Fritz Martinz

 

(1924-2002)

Fritz Martinz wurde am 29. Mai 1924 in Bruck an der Mur geboren. Er studierte ab 1939 bei Prof. Rudolf Szyszkowitz an der Kunstgewerbeschule Graz. Nach den Kriegsjahren ging Fritz Martinz 1947 nach Wien an die Akademie, wurde in die Meisterklasse von Professor Albert Paris Gütersloh aufgenommen und bereitete dort sein Diplom vor. Durch seine intensiven künstlerischen wie gesellschaftlichen Erfahrungen schien es ihm unbedingt notwendig einer für die damalige Zeit neuen, realistischen Grammatik folgen zu müssen und er entschied sich konsequent gegen abstrakte oder die literarischen Bildgestaltungen der „Phantasten". Durch das Studium der menschlichen Figur kam Martinz immer stärker zu seinen thematischen Bildaussagen. Im Jahr 1949 holte ihn Prof. Gütersloh in die Vereinigung der Wiener Secession.

1950 bereitete Martinz sein Diplom vor und erhielt dafür den Staatspreis innerhalb der Akademie. In den fünfziger Jahren beschäftigte er sich mit großen Figurenkompositionen.

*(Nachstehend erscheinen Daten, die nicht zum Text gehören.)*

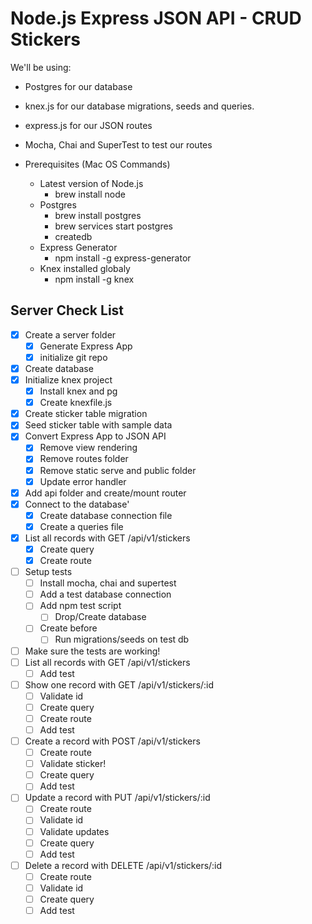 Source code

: # Node.js Express JSON API - CRUD Stickers

We'll be using:

- Postgres for our database
- knex.js for our database migrations, seeds and queries.
- express.js for our JSON routes
- Mocha, Chai and SuperTest to test our routes

- Prerequisites (Mac OS Commands)
  - Latest version of Node.js
    - brew install node
  - Postgres
    - brew install postgres
    - brew services start postgres
    - createdb
  - Express Generator
    - npm install -g express-generator
  - Knex installed globaly
    - npm install -g knex

## Server Check List

- [x] Create a server folder
  - [x] Generate Express App
  - [x] initialize git repo
- [x] Create database
- [x] Initialize knex project
  - [x] Install knex and pg
  - [x] Create knexfile.js
- [x] Create sticker table migration
- [x] Seed sticker table with sample data
- [x] Convert Express App to JSON API
  - [x] Remove view rendering
  - [x] Remove routes folder
  - [x] Remove static serve and public folder
  - [x] Update error handler
- [x] Add api folder and create/mount router
- [x] Connect to the database'
  - [x] Create database connection file
  - [x] Create a queries file
- [x] List all records with GET /api/v1/stickers
  - [x] Create query
  - [x] Create route
- [ ] Setup tests
  - [ ] Install mocha, chai and supertest
  - [ ] Add a test database connection
  - [ ] Add npm test script
    - [ ] Drop/Create database
  - [ ] Create before
    - [ ] Run migrations/seeds on test db
- [ ] Make sure the tests are working!
- [ ] List all records with GET /api/v1/stickers
  - [ ] Add test
- [ ] Show one record with GET /api/v1/stickers/:id
  - [ ] Validate id
  - [ ] Create query
  - [ ] Create route
  - [ ] Add test
- [ ] Create a record with POST /api/v1/stickers
  - [ ] Create route
  - [ ] Validate sticker!
  - [ ] Create query
  - [ ] Add test
- [ ] Update a record with PUT /api/v1/stickers/:id
  - [ ] Create route
  - [ ] Validate id
  - [ ] Validate updates
  - [ ] Create query
  - [ ] Add test
- [ ] Delete a record with DELETE /api/v1/stickers/:id
  - [ ] Create route
  - [ ] Validate id
  - [ ] Create query
  - [ ] Add test
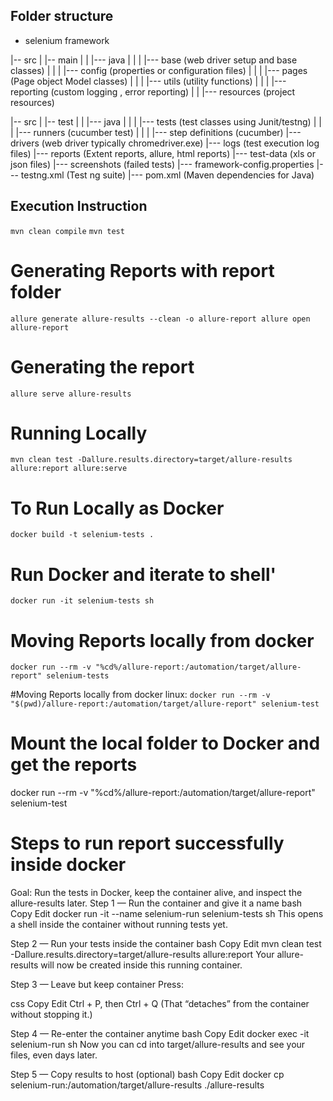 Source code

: 
## Folder structure
- selenium framework

|-- src
|   |-- main
|   |   |--- java
|   |   |   |--- base (web driver setup and base classes)
|   |   |   |--- config (properties or configuration files)
|   |   |   |--- pages (Page object Model classes)
|   |   |   |--- utils (utility functions)
|   |   |   |--- reporting (custom logging , error reporting)
|   |   |--- resources (project resources)


|-- src
|   |-- test
|   |   |--- java
|   |   |   |--- tests (test classes using Junit/testng)
|   |   |   |--- runners (cucumber test)
|   |   |   |--- step definitions (cucumber)
|--- drivers (web driver typically chromedriver.exe)
|--- logs (test execution log files)
|--- reports (Extent reports, allure, html reports)
|--- test-data (xls or json files)
|--- screenshots (failed tests)
|--- framework-config.properties
|--- testng.xml (Test ng suite)
|--- pom.xml (Maven dependencies for Java)

## Execution Instruction

`
mvn clean compile
`
`
mvn test
`
# Generating Reports with report folder
`
allure generate allure-results --clean -o allure-report
allure open allure-report
`

# Generating the report
`
allure serve allure-results
`

# Running Locally 
`
mvn clean test -Dallure.results.directory=target/allure-results allure:report allure:serve
`

# To Run Locally as Docker 
`
docker build -t selenium-tests .
`

# Run Docker and iterate to shell'
`
docker run -it selenium-tests sh
`


# Moving Reports locally from docker
`
docker run --rm -v "%cd%/allure-report:/automation/target/allure-report" selenium-tests
`

#Moving Reports locally from docker linux:
`
docker run --rm -v "$(pwd)/allure-report:/automation/target/allure-report" selenium-test
`

# Mount the local folder to Docker and get the reports
docker run --rm -v "%cd%/allure-report:/automation/target/allure-report" selenium-test

# Steps to run report successfully inside docker 
Goal: Run the tests in Docker, keep the container alive, and inspect the allure-results later.
Step 1 — Run the container and give it a name
bash
Copy
Edit
docker run -it --name selenium-run selenium-tests sh
This opens a shell inside the container without running tests yet.

Step 2 — Run your tests inside the container
bash
Copy
Edit
mvn clean test -Dallure.results.directory=target/allure-results allure:report
Your allure-results will now be created inside this running container.

Step 3 — Leave but keep container
Press:

css
Copy
Edit
Ctrl + P, then Ctrl + Q
(That “detaches” from the container without stopping it.)

Step 4 — Re-enter the container anytime
bash
Copy
Edit
docker exec -it selenium-run sh
Now you can cd into target/allure-results and see your files, even days later.

Step 5 — Copy results to host (optional)
bash
Copy
Edit
docker cp selenium-run:/automation/target/allure-results ./allure-results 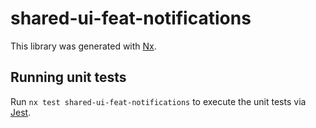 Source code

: # shared-ui-feat-notifications

This library was generated with [Nx](https://nx.dev).

## Running unit tests

Run `nx test shared-ui-feat-notifications` to execute the unit tests via [Jest](https://jestjs.io).
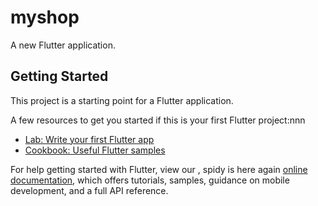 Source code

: # myshop

A new Flutter application.

## Getting Started

This project is a starting point for a Flutter application.

A few resources to get you started if this is your first Flutter project:nnn


- [Lab: Write your first Flutter app](https://flutter.dev/docs/get-started/codelab)
- [Cookbook: Useful Flutter samples](https://flutter.dev/docs/cookbook)

For help getting started with Flutter, view our , spidy is here again
[online documentation](https://flutter.dev/docs), which offers tutorials,
samples, guidance on mobile development, and a full API reference.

1953 folgte eine Einladung zur Biennale in Venedig. Die Gespräche und die Auseinandersetzung mit den Arbeiten der damaligen italienischen Realisten fanden Niederschlag in Martinz‘ figurativer Malerei. Eine sehr intensive Arbeitszeit begann. Durch das Interesse an kontinuierlich realistischen Themen verbrachte Fritz Martinz Monate im Schlachthaus St. Marx, das zum zentralen Thema wurde.
In den Jahren 1953–1960 entstanden die wichtigsten Bilder. 1960 trat Martinz mit seinen Werken an die Öffentlichkeit. Gemeinsam mit Alfred Hrdlicka präsentierte der Künstler in der damals noch existierenden Zedlitzhalle seine Werke.

Anschließend wurde Martinz zu vielen internationalen Ausstellungen eingeladen. 1962 fand die zweite Realistenschau, abermals mit Hrdlicka, statt. Die künstlerische Auseinandersetzung mit Bildraum, Farbe und Form wurden immer spezifischer, klarer und zwingender. In ständiger Wechselwirkung von Ausstellung und konzentrierter Arbeit vollzogen sich die Jahre bis zur wesentlichen Explosion der Realistengruppe als „Figur -Wiener Naturalisten" in der Tiefgarage der Zentralsparkasse Wien 1969. Im Herbst desselben Jahres wurde Martinz an die Kunstschule (Volkshochschule) Wien, Lazarettgasse als Lehrer berufen. Sein leidenschaftliches künstlerisches Schaffen setzte er bis zu seinem letzten Atemzug fort.